Avec égards, aucun des extraits cités précédemment n'appuie l'argument juridique invoqué par le ministre et les contribuables. Il n'est tout simplement pas raisonnable d'affirmer que la Cour avait l'intention d'établir une règle de droit selon laquelle, même s'il n'y avait aucune attente raisonnable de profit, les pertes sont déductibles d'autres sources de revenu à moins, par exemple, que l'activité productrice de revenu comporte un élément personnel. La mention que le critère de l'arrêt Moldowan devrait être appliqué « avec modération » n'est pas destinée à devenir une règle de droit, mais à être une ligne directrice fondée sur le bon sens pour les juges de la Cour de l'impôt. En d'autres termes, l'expression « avec modération » visait à expliquer que dans certains cas, par exemple, où il n'y a aucun élément personnel, le juge devrait appliquer le critère de l'attente raisonnable de profit de façon moins assidue qu'il ne l'aurait fait en présence d'un tel facteur. C'est dans ce sens que la Cour dans l'arrêt Tonn a fait une mise en garde en ce qui concerne l'appréciation rétrospective des décisions commerciales des contribuables. De crainte qu'un doute soit soulevé à ce sujet, il n'est pas nécessaire d'aller plus loin que l'analyse effectuée par la Cour dans l'arrêt Tonn.

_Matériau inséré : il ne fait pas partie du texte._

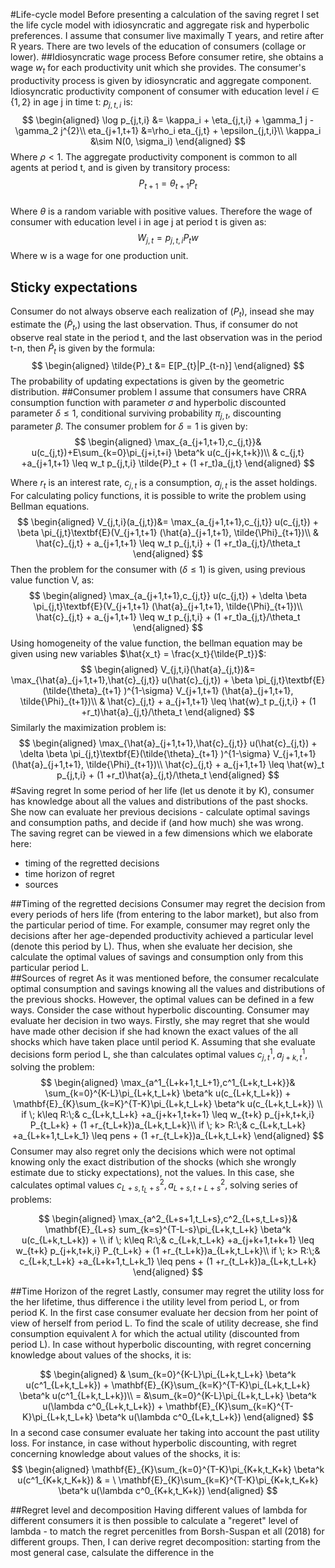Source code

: #Life-cycle model
Before presenting a calculation of the saving regret I set the life cycle model with idiosyncratic and aggregate risk and hyperbolic preferences. I assume that consumer live maximally T years, and retire after R years. There are two levels of the education of consumers (collage or lower).
##Idiosyncratic wage process
Before consumer retire, she obtains a wage $w_t$ for each productivity unit which she provides. The consumer's productivity process is given by idiosyncratic and aggregate component. Idiosyncratic productivity component of consumer with education level $i\in \lbrace 1,2 \rbrace$ in age j in time t: $p_{j,t,i}$ is:
$$
\begin{aligned}
\log p_{j,t,i} &= \kappa_i + \eta_{j,t,i} + \gamma_1 j -\gamma_2 j^{2}\\
eta_{j+1,t+1} &=\rho_i eta_{j,t} + \epsilon_{j,t,i}\\
\kappa_i &\sim N(0, \sigma_i)
\end{aligned}
$$
Where $\rho<1$. The aggregate productivity component is common to all agents at period t, and is given by transitory process:
$$
P_{t+1} = \theta_{t+1}P_t
$$  
Where $\theta$ is a random variable with positive values.
Therefore the wage of consumer with education level i in age j at period t is given as:
$$
W_{j,t} = p_{j,t,i} P_t w
$$
Where w is a wage for one production unit.
## Sticky expectations
Consumer do not always observe each realization of ($P_t$), insead she may estimate the ($\tilde{P}_t$,) using the last observation. Thus, if consumer do not observe real state in the period t, and the last observation was in the period t-n, then $\tilde{P}_t$ is given by the formula:
$$
\begin{aligned}
\tilde{P}_t &= E[P_{t}|P_{t-n}]
\end{aligned}
$$
The probability of updating expectations is given by the geometric distribution.
##Consumer problem
I assume that consumers have CRRA consumption function with parameter $\sigma$ and hyperbolic discounted parameter $\delta\leq 1$, conditional surviving probability $\pi_{j,t}$, discounting parameter $\beta$. The consumer problem for $\delta =1$ is given by:
$$
\begin{aligned}
\max_{a_{j+1,t+1},c_{j,t}}& u(c_{j,t})+E\sum_{k=0}\pi_{j+i,t+i} \beta^k u(c_{j+k,t+k})\\
& c_{j,t} +a_{j+1,t+1} \leq w_t p_{j,t,i} \tilde{P}_t   + (1 +r_t)a_{j,t}  
\end{aligned}      
$$

Where $r_t$ is an interest rate, $c_{j,t}$ is a consumption, $a_{j,t}$ is the asset holdings.  
For calculating policy functions, it is possible to write the problem using Bellman equations.
$$
\begin{aligned}
V_{j,t,i}(a_{j,t})&= \max_{a_{j+1,t+1},c_{j,t}}  u(c_{j,t}) + \beta \pi_{j,t}\textbf{E}(V_{j+1,t+1} (\hat{a}_{j+1,t+1}, \tilde{\Phi}_{t+1})\\
& \hat{c}_{j,t} + a_{j+1,t+1} \leq w_t p_{j,t,i} + (1 +r_t)a_{j,t}/\theta_t   
\end{aligned}
$$
Then the problem for the consumer with ($\delta \leq 1$) is given, using previous value function V, as:
$$
\begin{aligned}
\max_{a_{j+1,t+1},c_{j,t}}  u(c_{j,t}) + \delta \beta \pi_{j,t}\textbf{E}(V_{j+1,t+1} (\hat{a}_{j+1,t+1}, \tilde{\Phi}_{t+1})\\
\hat{c}_{j,t} + a_{j+1,t+1} \leq w_t p_{j,t,i} + (1 +r_t)a_{j,t}/\theta_t   
\end{aligned}
$$
Using homogeneity of the value function, the bellman equation may be given using new variables $\hat{x_t} = \frac{x_t}{\tilde{P_t}}$:
$$
\begin{aligned}
V_{j,t,i}(\hat{a}_{j,t})&= \max_{\hat{a}_{j+1,t+1},\hat{c}_{j,t}}  u(\hat{c}_{j,t}) + \beta \pi_{j,t}\textbf{E}(\tilde{\theta}_{t+1} )^{1-\sigma} V_{j+1,t+1} (\hat{a}_{j+1,t+1}, \tilde{\Phi}_{t+1})\\
& \hat{c}_{j,t} + a_{j+1,t+1} \leq \hat{w}_t p_{j,t,i} + (1 +r_t)\hat{a}_{j,t}/\theta_t   
\end{aligned}
$$
Similarly the maximization problem is:
$$
\begin{aligned}
\max_{\hat{a}_{j+1,t+1},\hat{c}_{j,t}}  u(\hat{c}_{j,t}) + \delta \beta \pi_{j,t}\textbf{E}(\tilde{\theta}_{t+1} )^{1-\sigma} V_{j+1,t+1} (\hat{a}_{j+1,t+1}, \tilde{\Phi}_{t+1})\\
 \hat{c}_{j,t} + a_{j+1,t+1} \leq \hat{w}_t p_{j,t,i} + (1 +r_t)\hat{a}_{j,t}/\theta_t   
\end{aligned}
$$
#Saving regret
In some period of her life (let us denote it by K), consumer has knowledge about all the values and distributions of the past shocks. She now can evaluate her previous decisions - calculate optimal savings and consumption paths, and decide if (and how much) she was wrong.   
The saving regret can be viewed in a few dimensions which we elaborate here:
- timing of the regretted decisions
- time horizon of regret       
- sources

##Timing of the regretted decisions
Consumer may regret the decision from every periods of hers life (from entering to the labor market), but also from the particular period of time. For example, consumer may regret only the decisions after her age-depended productivity achieved a particular level (denote this period by L). Thus, when she evaluate her decision, she calculate the optimal values of savings and consumption only from this particular period L.   
##Sources of regret
As it was mentioned before, the consumer recalculate optimal consumption and savings knowing all the values and distributions of the previous shocks. However, the optimal values can be defined in a few ways.
Consider the case without hyperbolic discounting. Consumer may evaluate her decision in two ways. Firstly, she may regret that she would have made other decision if she had known the exact values of the all shocks which have taken place until period K. Assuming that she evaluate decisions form period L, she than calculates optimal values $c^{1}_{j,t}, a^{1}_{j+k,t}$, solving the problem:
$$ \begin{aligned}
\max_{a^1_{L+k+1,t_L+1},c^1_{L+k,t_L+k}}&  \sum_{k=0}^{K-L}\pi_{L+k,t_L+k} \beta^k u(c_{L+k,t_L+k}) + \mathbf{E}_{K}\sum_{k=K}^{T-K}\pi_{L+k,t_L+k} \beta^k u(c_{L+k,t_L+k}) \\
if \; k\leq R:\;& c_{L+k,t_L+k} +a_{j+k+1,t+k+1} \leq w_{t+k} p_{j+k,t+k,i} P_{t_L+k}   + (1 +r_{t_L+k})a_{L+k,t_L+k}\\
if \; k> R:\;& c_{L+k,t_L+k} +a_{L+k+1,t_L+k_1} \leq pens + (1 +r_{t_L+k})a_{L+k,t_L+k}
\end{aligned}   $$
Consumer may also regret only the decisions which were not optimal knowing only the exact distribution of the shocks (which she wrongly estimate due to sticky expectations), not the values. In this case, she calculates optimal values $c^{2}_{L+s,t_L+s}, a^{2}_{L+s,t+L +s}$, solving series of problems:

$$ \begin{aligned}
\max_{a^2_{L+s+1,t_L+s},c^2_{L+s,t_L+s}}&  \mathbf{E}_{L+s} sum_{k=s}^{T-L-s}\pi_{L+k,t_L+k} \beta^k u(c_{L+k,t_L+k}) +  \\
if \; k\leq R:\;& c_{L+k,t_L+k} +a_{j+k+1,t+k+1} \leq w_{t+k} p_{j+k,t+k,i} P_{t_L+k}   + (1 +r_{t_L+k})a_{L+k,t_L+k}\\
if \; k> R:\;& c_{L+k,t_L+k} +a_{L+k+1,t_L+k_1} \leq pens + (1 +r_{t_L+k})a_{L+k,t_L+k}
\end{aligned}   $$           

##Time Horizon of the regret
Lastly, consumer may regret the utility loss for the her lifetime, thus difference i the utility level from period L, or from period K. In the first case consumer evaluate her decsion from her point of view of herself from period L. To find the scale of utility decrease, she find consumption equivalent $\lambda$ for which the actual utility (discounted from period L). In case without hyperbolic discounting, with regret concerning knowledge about values of the shocks, it is:

$$ \begin{aligned}
&  \sum_{k=0}^{K-L}\pi_{L+k,t_L+k} \beta^k u(c^1_{L+k,t_L+k}) + \mathbf{E}_{K}\sum_{k=K}^{T-K}\pi_{L+k,t_L+k} \beta^k u(c^1_{L+k,t_L+k})\\
   = &\sum_{k=0}^{K-L}\pi_{L+k,t_L+k} \beta^k u(\lambda c^0_{L+k,t_L+k}) + \mathbf{E}_{K}\sum_{k=K}^{T-K}\pi_{L+k,t_L+k} \beta^k u(\lambda c^0_{L+k,t_L+k})
\end{aligned}   $$
In a second case consumer evaluate her taking into account the past utility loss. For instance, in case without hyperbolic discounting, with regret concerning knowledge about values of the shocks, it is:   
$$ \begin{aligned}
  \mathbf{E}_{K}\sum_{k=0}^{T-K}\pi_{K+k,t_K+k} \beta^k u(c^1_{K+k,t_K+k}) & = \ \mathbf{E}_{K}\sum_{k=K}^{T-K}\pi_{K+k,t_K+k} \beta^k u(\lambda c^0_{K+k,t_K+k})
\end{aligned}   $$


##Regret level and decomposition
Having different values of lambda for different consumers it is then possible to calculate a "regeret" level of lambda - to match the regret percenitles from Borsh-Suspan et all (2018) for different groups. Then, I can derive regret decomposition:
starting from the most general case, calsulate the difference in the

Dans l'arrêt Tonn, la Cour a clairement jugé que le contribuable qui cherchait à déduire des pertes locatives de ses autres sources de revenus n'avait obtenu aucun avantage personnel. Néanmoins, la Cour a continué à examiner la question relative au caractère déductible des pertes en appliquant les facteurs énoncés dans l'arrêt Moldowan lorsqu'elle a examiné s'il y avait une attente raisonnable de profit. Le résumé fait par la Cour à la page 109 écarte tout doute en ce qui concerne ce qui a été décidé dans l'arrêt Tonn :

Ma décision en l'espèce est donc la suivante. Le juge de la Cour canadienne de l'impôt a commis une erreur de principe ainsi qu'une erreur dans la façon dont il a appliqué le critère de l'attente raisonnable de profit selon le sens actuel de ce critère. Il n'a pas tenu compte de tous les facteurs qu'il aurait dû examiner et il n'a pas évalué non plus tous les aspects de la situation. Il appert clairement de la preuve que les contribuables se sont lancés dans une entreprise commerciale et que leurs attentes de profit n'étaient pas déraisonnables dans les circonstances. Une petite entreprise de location a été créée sans l'aide d'une étude de marché sophistiquée à une époque où le marché de la location semblait prometteur. Peu après, par suite de circonstances imprévues, il est devenu précaire. Les contribuables n'ont tiré aucun avantage personnel des ententes de location. La propriété n'était pas un lieu de vacances. Elle n'a pas été utilisée non plus pour offrir un logement à prix modique ou sans frais à des parents ou à des amis. Les contribuables se sont honnêtement trompés et ont perdu de l'argent plutôt que d'en gagner. Il n'appartient pas au Ministère ou à la Cour de les pénaliser pour cette erreur en appliquant le critère de l'attente raisonnable de profit sans donner à l'entreprise suffisamment de temps pour prouver qu'elle est rentable.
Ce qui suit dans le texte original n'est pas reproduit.